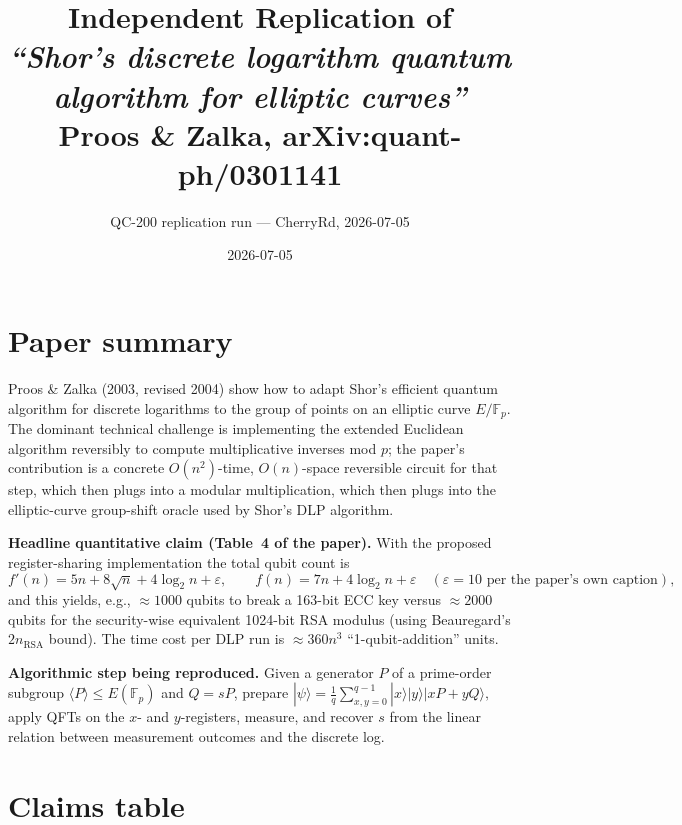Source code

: \documentclass[10pt,letterpaper]{article}
\title{Independent Replication of\\
\emph{``Shor's discrete logarithm quantum algorithm for elliptic curves''}\\
Proos \& Zalka, arXiv:quant-ph/0301141}
\author{QC-200 replication run --- CherryRd, 2026-07-05}
\date{2026-07-05}
\begin{document}
\maketitle

\section{Paper summary}

Proos \& Zalka (2003, revised 2004) show how to adapt Shor's efficient
quantum algorithm for discrete logarithms to the group of points on an
elliptic curve $E/\mathbb{F}_p$.  The dominant technical challenge is
implementing the extended Euclidean algorithm reversibly to compute
multiplicative inverses mod $p$; the paper's contribution is a concrete
$O(n^2)$-time, $O(n)$-space reversible circuit for that step, which then
plugs into a modular multiplication, which then plugs into the elliptic-curve
group-shift oracle used by Shor's DLP algorithm.

\textbf{Headline quantitative claim (Table~4 of the paper).}  With the
proposed register-sharing implementation the total qubit count is
\[
  f'(n) = 5n + 8\sqrt{n} + 4\log_2 n + \varepsilon,\qquad
  f(n)  = 7n + 4\log_2 n + \varepsilon\quad(\varepsilon\!=\!10\text{ per the paper's own caption}),
\]
and this yields, e.g., $\approx 1000$ qubits to break a 163-bit ECC key
versus $\approx 2000$ qubits for the security-wise equivalent 1024-bit RSA
modulus (using Beauregard's $2n_{\text{RSA}}$ bound).  The time cost per
DLP run is $\approx 360 n^3$ ``1-qubit-addition'' units.

\textbf{Algorithmic step being reproduced.}  Given a generator $P$ of a
prime-order subgroup $\langle P\rangle\leq E(\mathbb{F}_p)$ and $Q=sP$,
prepare
\(
  |\psi\rangle
    = \frac{1}{q}\sum_{x,y=0}^{q-1}|x\rangle|y\rangle|xP+yQ\rangle,
\)
apply QFTs on the $x$- and $y$-registers, measure, and recover $s$ from
the linear relation between measurement outcomes and the discrete log.

\section{Claims table}
\end{document}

● ● ●

PROMPT:
Note how many lines in the material hold the word "Shor", and give that number by itself.

EXPECTED ANSWER:
3